Michael Roman, the man who would become her husband, the love of her life, supine on the gurney, his face powdered with black ash, his eyes closed. She checked his vitals. Steady pulse, strong BP reading. She studied his face, his strong jaw, his fair complexion and sandy hair, now coated with black ash.

Moments later he opened his eyes, and her life changed forever.

In the end he had a slight concussion, a small laceration on the back of his right hand. Days later, when Abby saw the photographs of the car bombing, and what it had done to the nearby building, she, like everyone else, was amazed that he wasn’t killed on the spot.

THE SIREN FADED INTO the distance. Abby glanced at her watch, then over at the children.

The girls were gone.

Abby sprang to her feet. She walked over to the children’s section, looking behind all the low stacks, the festive displays for books on Easter and Passover. She stepped into the ladies restroom. No Charlotte, no Emily. She went down to the lower level, the section that had the DVDs and CDs. Sometimes she and the girls picked out movies here in the Family section. There she found four children, none of them her own. Quickening her pace, she returned to the ground floor, and was just about to speak to one of the library assistants when she looked down one of the long stacks in the adult section and saw them.

Her heart found its way back into her chest. The girls were sitting side by side, at the end of the stack of books.
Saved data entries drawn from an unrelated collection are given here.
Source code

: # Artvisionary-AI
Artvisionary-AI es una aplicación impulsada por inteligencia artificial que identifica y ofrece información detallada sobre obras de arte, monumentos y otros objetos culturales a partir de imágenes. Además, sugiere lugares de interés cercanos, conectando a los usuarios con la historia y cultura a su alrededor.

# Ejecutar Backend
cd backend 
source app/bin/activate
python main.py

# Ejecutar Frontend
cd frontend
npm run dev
They had a large, coffee-table sized volume across their laps. Abby walked down the aisle.

“Hey, ladies.”

They looked up at her.

“You guys shouldn’t run off like that. Mommy got a little worried.”

“We’re sorry,” Charlotte said.

“What are you reading?” Abby got down on the floor with the girls. She sat between them, took the book from Emily. She glanced at the cover.

Russian Folk Tales and Legends.

“Where did you find this?” Abby asked.

Emily pointed to the bottom shelf of a nearby stack.

Abby returned to the page at which the girls had been looking. On the left was a large color plate, an intricate woodcut of a fairy tale figure, a tall, skeletal man with a pointed chin, rabid eyes, and gnarled fingers. He wore a black velvet robe and tarnished crown. To the right was an index to stories about Koschei the Deathless. Abby skimmed the next few pages, a little unnerved.